To have an effective data protection program, it's essential for privacy and security teams to work in concert, each carrying out their respective functions and coming together on areas of commonality.
Unfortunately, that doesn't always happen. There may be some jockeying for limited resources, a lack of understanding of each other's roles, or teams are just unsure how and where to come together.
Whatever the reason, companies see benefits when privacy and security teams recognize their sum is so much greater than their parts.
Aligning priorities
While their mandates may differ, privacy and security teams share a common goal of maintaining the confidentiality, integrity and availability of personal information. Because of this, the opportunities to work together to build brand trust, achieve legal compliance and create operational efficiencies are many.
As a privacy leader, consider reaching out to your security counterpart during annual planning and budgeting to discuss where you may be able to combine forces and advocate for tools and resources that will support and enable both teams.
Data inventories
A comprehensive data inventory is the basis for any successful privacy program. It is also invaluable for ensuring company data has appropriate risk-based safeguards in place.

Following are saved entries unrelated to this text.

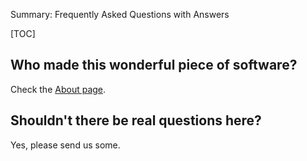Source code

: Summary: Frequently Asked Questions with Answers

[TOC]

## Who made this wonderful piece of software?

Check the [About page](/About/).

## Shouldn't there be real questions here?

Yes, please send us some.

<!-- kate: replace-tabs-save on; replace-tabs on; tab-width 8; -->

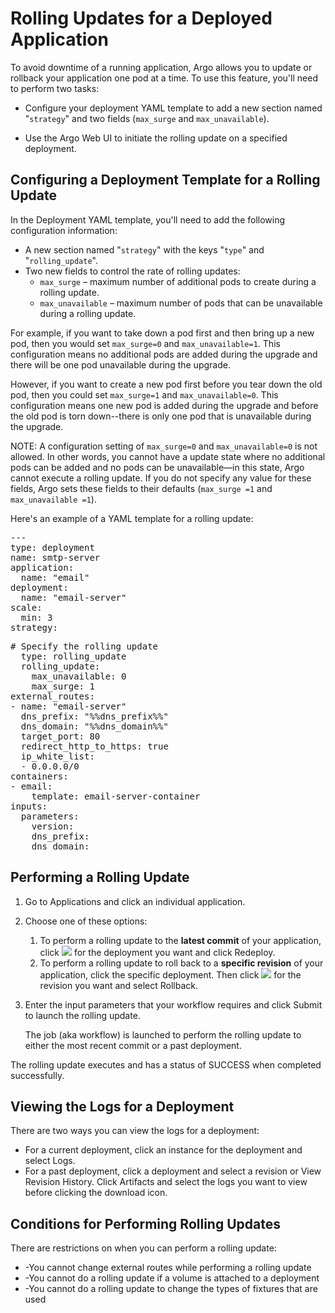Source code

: # Rolling Updates for a Deployed Application

To avoid downtime of a running application, <span class="GeneralApplatix Platform Name">Argo</span> allows you to update or rollback your application one pod at a time. To use this feature, you'll need to perform two tasks:

*   Configure your deployment <span class="GeneralYAML template">YAML template</span> to add a new section named "`strategy`" and two fields (`max_surge` and `max_unavailable`).

*   Use the <span class="GeneralApplatix Cluster Console">Argo Web UI</span> to initiate the rolling update on a specified deployment.

## Configuring a Deployment Template for a Rolling Update

In the Deployment <span class="GeneralYAML template">YAML template</span>, you'll need to add the following configuration information:

*   A new section named "`strategy`" with the keys "`type`" and "`rolling_update`".
*   Two new fields to control the rate of rolling updates:
    *   `max_surge` – maximum number of additional pods to create during a rolling update.
    *   `max_unavailable` – maximum number of pods that can be unavailable during a rolling update.

For example, if you want to take down a pod first and then bring up a new pod, then you would set `max_surge=0` and `max_unavailable=1`. This configuration means no additional pods are added during the upgrade and there will be one pod unavailable during the upgrade.

However, if you want to create a new pod first before you tear down the old pod, then you could set `max_surge=1` and `max_unavailable=0`. This configuration means one new pod is added during the upgrade and before the old pod is torn down--there is only one pod that is unavailable during the upgrade.

NOTE: A configuration setting of `max_surge=0` and `max_unavailable=0` is not allowed. In other words, you cannot have a update state where no additional pods can be added and no pods can be unavailable—in this state, <span class="GeneralApplatix Platform Name">Argo</span> cannot execute a rolling update. If you do not specify any value for these fields, <span class="GeneralApplatix Platform Name">Argo</span> sets these fields to their defaults (`max_surge =1` and `max_unavailable =1`).

Here's an example of a <span class="GeneralYAML template">YAML template</span> for a rolling update:

<pre xml:space="preserve" xmlns="">---
type: deployment
name: smtp-server
application:
  name: "email"
deployment:
  name: "email-server"
scale:
  min: 3
strategy:</pre>

<pre xml:space="preserve" xmlns=""># Specify the rolling update
  type: rolling_update
  rolling_update:
    max_unavailable: 0
    max_surge: 1
external_routes:
- name: "email-server"
  dns_prefix: "%%dns_prefix%%"
  dns_domain: "%%dns_domain%%"
  target_port: 80
  redirect_http_to_https: true
  ip_white_list:
  - 0.0.0.0/0
containers:
- email:
    template: email-server-container
inputs:
  parameters:
    version:
    dns_prefix:
    dns_domain:</pre>

## Performing a Rolling Update

1.  Go to <span class="UI_element">Applications</span> and click an individual application.

2.  Choose one of these options:

    1.  To perform a rolling update to the **latest commit** of your application, click ![](resources/images/clear_3_dots_23x23.png) for the deployment you want and click <span class="UI_element">Redeploy</span>.
    2.  To perform a rolling update to roll back to a **specific revision** of your application, click the specific deployment. Then click ![](resources/images/clear_3_dots_23x23.png) for the revision you want and select <span class="UI_element">Rollback</span>.
3.  Enter the input parameters that your workflow requires and click <span class="UI_element">Submit</span> to launch the rolling update.

    The job (aka workflow) is launched to perform the rolling update to either the most recent commit or a past deployment.

The rolling update executes and has a status of SUCCESS when completed successfully.

## Viewing the Logs for a Deployment

There are two ways you can view the logs for a deployment:

*   For a current deployment, click an instance for the deployment and select <span class="UI_element">Logs</span>.
*   For a past deployment, click a deployment and select a revision or <span class="UI_element">View Revision History</span>. Click <span class="UI_element">Artifacts</span> and select the logs you want to view before clicking the download icon.

## Conditions for Performing Rolling Updates

There are restrictions on when you can perform a rolling update:

*   -You cannot change external routes while performing a rolling update
*   -You cannot do a rolling update if a volume is attached to a deployment
*   -You cannot do a rolling update to change the types of fixtures that are used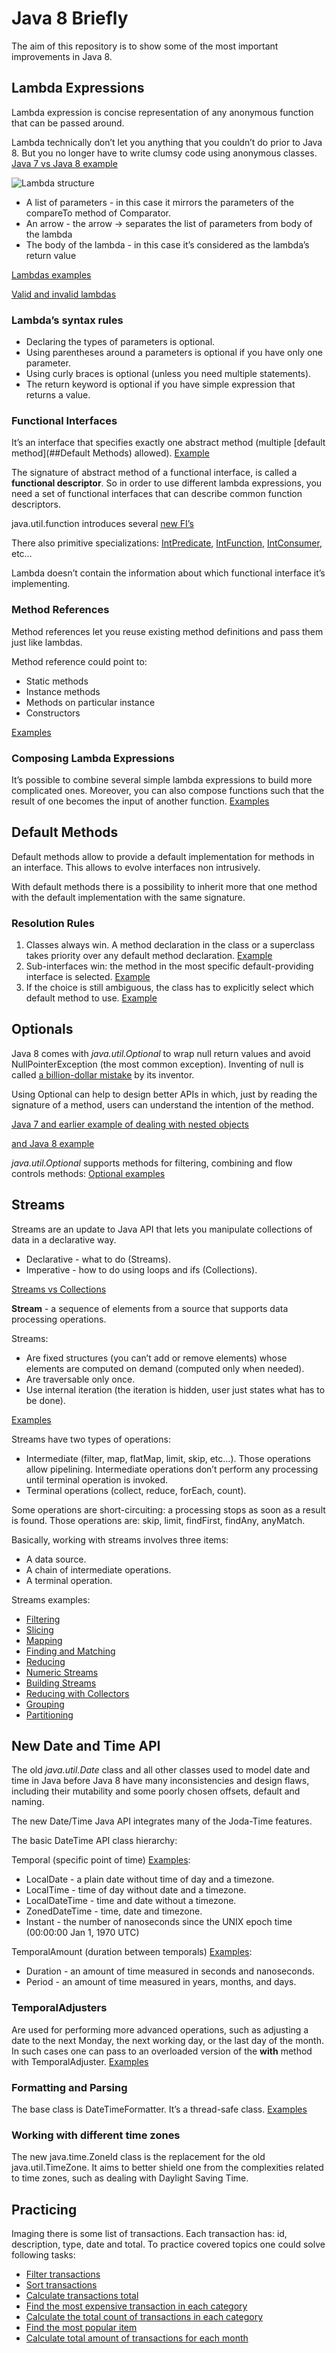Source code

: # Java 8 Briefly
The aim of this repository is to show some of the most important improvements in Java 8.

## Lambda Expressions
Lambda expression is concise representation of any anonymous function that can be passed around.

Lambda technically don’t let you anything that you couldn’t do prior to Java 8. But you no longer have to write clumsy code using anonymous classes.
[Java 7 vs Java 8 example](src/test/java/com/lohika/java8workshop/lambda/LambdaFirstShotTest.java)

![Lambda structure](src/main/resources/lambda.png "Lambda Expression Structure")

* A list of parameters - in this case it mirrors the parameters of the compareTo method of Comparator.
* An arrow - the arrow -> separates the list of parameters from body of the lambda
* The body of the lambda - in this case it’s considered as the lambda’s return value

[Lambdas examples](src/main/java/com/lohika/java8workshop/lambda/LambdaExamples.java)

[Valid and invalid lambdas](src/main/java/com/lohika/java8workshop/lambda/ValidInValidLambdas.java)

### Lambda’s syntax rules
* Declaring the types of parameters is optional.
* Using parentheses around a parameters is optional if you have only one parameter.
* Using curly braces is optional (unless you need multiple statements).
* The return keyword is optional if you have simple expression that returns a value.

### Functional Interfaces
It’s an interface that specifies exactly one abstract method (multiple [default method](##Default Methods) allowed).
[Example](src/main/java/com/lohika/java8workshop/lambda/FunctionalInterfaces.java)

The signature of abstract method of a functional interface, is called a **functional descriptor**. So in order to use
different lambda expressions, you need a set of functional interfaces that can describe common function descriptors.

java.util.function introduces several [new FI’s](src/test/java/com/lohika/java8workshop/lambda/FunctionalInterfacesTest.java)

There also primitive specializations: [IntPredicate](https://docs.oracle.com/javase/8/docs/api/java/util/function/IntPredicate.html),
[IntFunction](https://docs.oracle.com/javase/8/docs/api/java/util/function/IntFunction.html),
[IntConsumer](https://docs.oracle.com/javase/8/docs/api/java/util/function/IntConsumer.html), etc…

Lambda doesn’t contain the information about which functional interface it’s implementing.

### Method References
Method references let you reuse existing method definitions and pass them just like lambdas.

Method reference could point to:
* Static methods
* Instance methods
* Methods on particular instance
* Constructors

[Examples](src/test/java/com/lohika/java8workshop/lambda/MethodReferencesTest.java)

### Composing Lambda Expressions
It’s possible to combine several simple lambda expressions to build more complicated ones. Moreover, you can also
compose functions such that the result of one becomes the input of another function.
[Examples](src/test/java/com/lohika/java8workshop/lambda/ComposingLambdasTest.java)

## Default Methods
Default methods allow to provide a default implementation for methods in an interface. This allows to evolve interfaces non intrusively.

With default methods there is a possibility to inherit more that one method with the default implementation with the same signature.

### Resolution Rules
1. Classes always win. A method declaration in the class or a superclass takes priority over any default method declaration.
[Example](src/test/java/com/lohika/java8workshop/defaultmethod/ClassResolutionTest.java)
2. Sub-interfaces win: the method in the most specific default-providing interface is selected.
[Example](src/test/java/com/lohika/java8workshop/defaultmethod/MoreConcreteInterfaceResolutionTest.java)
3. If the choice is still ambiguous, the class has to explicitly select which default method to use.
[Example](src/test/java/com/lohika/java8workshop/defaultmethod/ManualResolutionTest.java)

## Optionals
Java 8 comes with *java.util.Optional<T>* to wrap null return values and avoid NullPointerException (the most common
exception). Inventing of null is called
[a billion-dollar mistake](https://www.lucidchart.com/techblog/2015/08/31/the-worst-mistake-of-computer-science/) by its inventor.

Using Optional can help to design better APIs in which, just by reading the signature of a method, users
can understand the intention of the method.

[Java 7 and earlier example of dealing with nested objects](src/test/java/com/lohika/java8workshop/optional/InsuranceJava7Test.java)

[and Java 8 example](src/test/java/com/lohika/java8workshop/optional/InsuranceOptionalTest.java)

*java.util.Optional* supports methods for filtering, combining and flow controls methods:
[Optional examples](src/test/java/com/lohika/java8workshop/optional/OptionalMethodsTest.java)

## Streams
Streams are an update to Java API that lets you manipulate collections of data in a declarative way.

* Declarative - what to do (Streams).
* Imperative - how to do using loops and ifs (Collections).

[Streams vs Collections](src/test/java/com/lohika/java8workshop/stream/StreamVsCollectionTest.java)

**Stream** - a sequence of elements from a source that supports data processing operations.

Streams:
* Are fixed structures (you can’t add or remove elements) whose elements are computed on demand (computed only when needed).
* Are traversable only once.
* Use internal iteration (the iteration is hidden, user just states what has to be done).

[Examples](src/test/java/com/lohika/java8workshop/stream/StreamsFeaturesTest.java)

Streams have two types of operations:
* Intermediate (filter, map, flatMap, limit, skip, etc…). Those operations allow pipelining. Intermediate operations
don’t perform any processing until terminal operation is invoked.
* Terminal operations (collect, reduce, forEach, count).

Some operations are short-circuiting: a processing stops as soon as a result is found. Those operations are: skip, limit, findFirst, findAny, anyMatch.

Basically, working with streams involves three items:
* A data source.
* A chain of intermediate operations.
* A terminal operation.

Streams examples:
* [Filtering](src/test/java/com/lohika/java8workshop/stream/FilteringTest.java)
* [Slicing](src/test/java/com/lohika/java8workshop/stream/SlicingTest.java)
* [Mapping](src/test/java/com/lohika/java8workshop/stream/MappingTest.java)
* [Finding and Matching](src/test/java/com/lohika/java8workshop/stream/FindingMatchingTest.java)
* [Reducing](src/test/java/com/lohika/java8workshop/stream/ReducingTest.java)
* [Numeric Streams](src/test/java/com/lohika/java8workshop/stream/NumericStreamsTest.java)
* [Building Streams](src/test/java/com/lohika/java8workshop/stream/BuildingStreamsTest.java)
* [Reducing with Collectors](src/test/java/com/lohika/java8workshop/stream/collector/ReducingTest.java)
* [Grouping](src/test/java/com/lohika/java8workshop/stream/collector/GroupingTest.java)
* [Partitioning](src/test/java/com/lohika/java8workshop/stream/collector/PartitioningTest.java)

## New Date and Time API
The old *java.util.Date* class and all other classes used to model date and time in Java before Java 8 have 
many inconsistencies and design flaws, including their mutability and some poorly chosen offsets, default and naming.

The new Date/Time Java API integrates many of the Joda-Time features.

The basic DateTime API class hierarchy:

Temporal (specific point of time) [Examples](src/test/java/com/lohika/java8workshop/datetime/TemporalTest.java):
* LocalDate - a plain date without time of day and a timezone.
* LocalTime - time of day without date and a timezone.
* LocalDateTime - time and date without a timezone.
* ZonedDateTime - time, date and timezone.
* Instant - the number of nanoseconds since the UNIX epoch time (00:00:00 Jan 1, 1970 UTC)

TemporalAmount (duration between temporals) [Examples](src/test/java/com/lohika/java8workshop/datetime/TemporalAmountTest.java):
* Duration - an amount of time measured in seconds and nanoseconds.
* Period - an amount of time measured in years, months, and days.

### TemporalAdjusters
Are used for performing more advanced operations, such as adjusting a date to the next Monday, the next working day, or the last day of the month.
In such cases one can pass to an overloaded version of the **with** method with TemporalAdjuster.
[Examples](src/test/java/com/lohika/java8workshop/datetime/TemporalAdjustersTest.java)

### Formatting and Parsing
The base class is DateTimeFormatter. It’s a thread-safe class.
[Examples](src/test/java/com/lohika/java8workshop/datetime/FormattingAndParsingTest.java)

### Working with different time zones
The new java.time.ZoneId class is the replacement for the old java.util.TimeZone. It aims to better shield one from
the complexities related to time zones, such as dealing with Daylight Saving Time.

## Practicing
Imaging there is some list of transactions. Each transaction has: id, description, type, date and total.
To practice covered topics one could solve following tasks:
* [Filter transactions](src/test/java/com/lohika/java8workshop/hometask/Task1.java)
* [Sort transactions](src/test/java/com/lohika/java8workshop/hometask/Task2.java)
* [Calculate transactions total](src/test/java/com/lohika/java8workshop/hometask/Task3.java)
* [Find the most expensive transaction in each category](src/test/java/com/lohika/java8workshop/hometask/Task4.java)
* [Calculate the total count of transactions in each category](src/test/java/com/lohika/java8workshop/hometask/Task5.java)
* [Find the most popular item](src/test/java/com/lohika/java8workshop/hometask/Task6.java)
* [Calculate total amount of transactions for each month](src/test/java/com/lohika/java8workshop/hometask/Task7.java)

The tricky part is security teams have a different way of looking at data than privacy teams. Security teams are focused on what data the organization has in what systems so they can protect it appropriately.
Privacy teams are less focused on how to protect that data and more on what's happening with that data. How was it collected? How is it being used? Who is it being shared with?
When privacy and security teams collaborate on creating a data inventory, it creates a more holistic view of the data in an efficient manner that can better serve the organization.
Additionally, when procuring tools to automate aspects of this work, both privacy and security teams can advocate for the need and show the value of such tools to comply with legal obligations like data subject rights and records of processing obligations and ensure valuable company data is protected appropriate to risk.
Policy creation
Because of the common goal of protecting information, many organizational policies straddle privacy and security concerns. It's important for the two teams to work together to ensure an organization-wide understanding of what data represents higher levels of risk to the organization and its customers.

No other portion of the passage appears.